Kinderfreibetrag übertragen
Grundsätzlich steht jedem Elternteil die Hälfte des Kinderfreibetrags (0,5) zu – im Gegensatz zum Kindergeld, bei dem ein Elternteil die volle Leistung erhält. Es ist also eine Aufteilung des Freibetrags zwischen den Eltern vorgesehen.
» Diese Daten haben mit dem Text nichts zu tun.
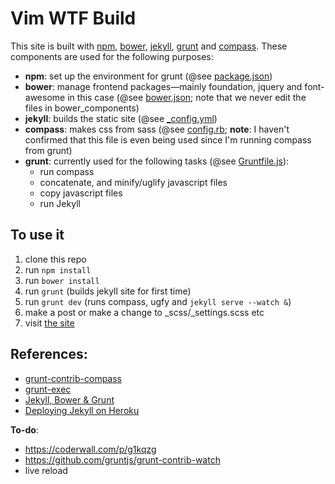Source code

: # Vim WTF Build

This site is built with [npm](https://npmjs.org/), [bower](http://bower.io/), [jekyll](http://jekyllrb.com/), [grunt](http://gruntjs.com/) and [compass](http://compass-style.org/). These components are used for the following purposes:

- **npm**: set up the environment for grunt (@see
  [package.json](https://github.com/ctorgalson/vimwtf/blob/master/package.json))
- **bower**: manage frontend packages&mdash;mainly foundation, jquery and
  font-awesome in this case (@see
  [bower.json](https://github.com/ctorgalson/vimwtf/blob/master/bower.json); note that we never edit the files in bower_components)
- **jekyll**: builds the static site (@see
  [_config.yml](https://github.com/ctorgalson/vimwtf/blob/master/_config.yml))
- **compass**: makes css from sass (@see
  [config.rb](https://github.com/ctorgalson/vimwtf/blob/master/config.rb); **note**: I haven't confirmed that this file is even being used since I'm running compass from grunt)
- **grunt**: currently used for the following tasks (@see
  [Gruntfile.js](https://github.com/ctorgalson/vimwtf/blob/master/Gruntfile.js)):
  - run compass
  - concatenate, and minify/uglify javascript files
  - copy javascript files
  - run Jekyll

## To use it

1. clone this repo
2. run `npm install`
3. run `bower install`
4. run `grunt` (builds jekyll site for first time)
5. run `grunt dev` (runs compass, ugfy and `jekyll serve --watch &`)
5. make a post or make a change to \_scss/\_settings.scss etc
7. visit [the site](http://localhost:4000)

## References:

- [grunt-contrib-compass](https://github.com/gruntjs/grunt-contrib-compass)
- [grunt-exec](https://npmjs.org/package/grunt-exec)
- [Jekyll, Bower & Grunt](http://www.pletscher.org/blog/2013/05/27/website.html)
- [Deploying Jekyll on
  Heroku](http://blog.lifeoutthewindow.com/jekyll/update/2014/01/19/deploying-jekyll-on-heroku.html)

**To-do**:

- https://coderwall.com/p/g1kqzg
- https://github.com/gruntjs/grunt-contrib-watch
- live reload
In der Praxis nimmt jedoch häufig ein Elternteil den vollen Kinderfreibetrag – mit Zustimmung des anderen Elternteils – über die elektronische Lohnsteuerkarte (ELStAM) in Anspruch.
Auswirkungen auf die Lohnsteuer
Der Kinderfreibetrag hat im Lohnsteuerabzugsverfahren keine direkte Auswirkung auf die Lohnsteuer selbst. Er beeinflusst jedoch die Zuschlagsteuern wie den Solidaritätszuschlag und die Kirchensteuer, die auf Basis der Lohnsteuer berechnet werden. Die eigentliche Steuerersparnis durch den Freibetrag wird erst im Rahmen der Einkommensteuererklärung wirksam.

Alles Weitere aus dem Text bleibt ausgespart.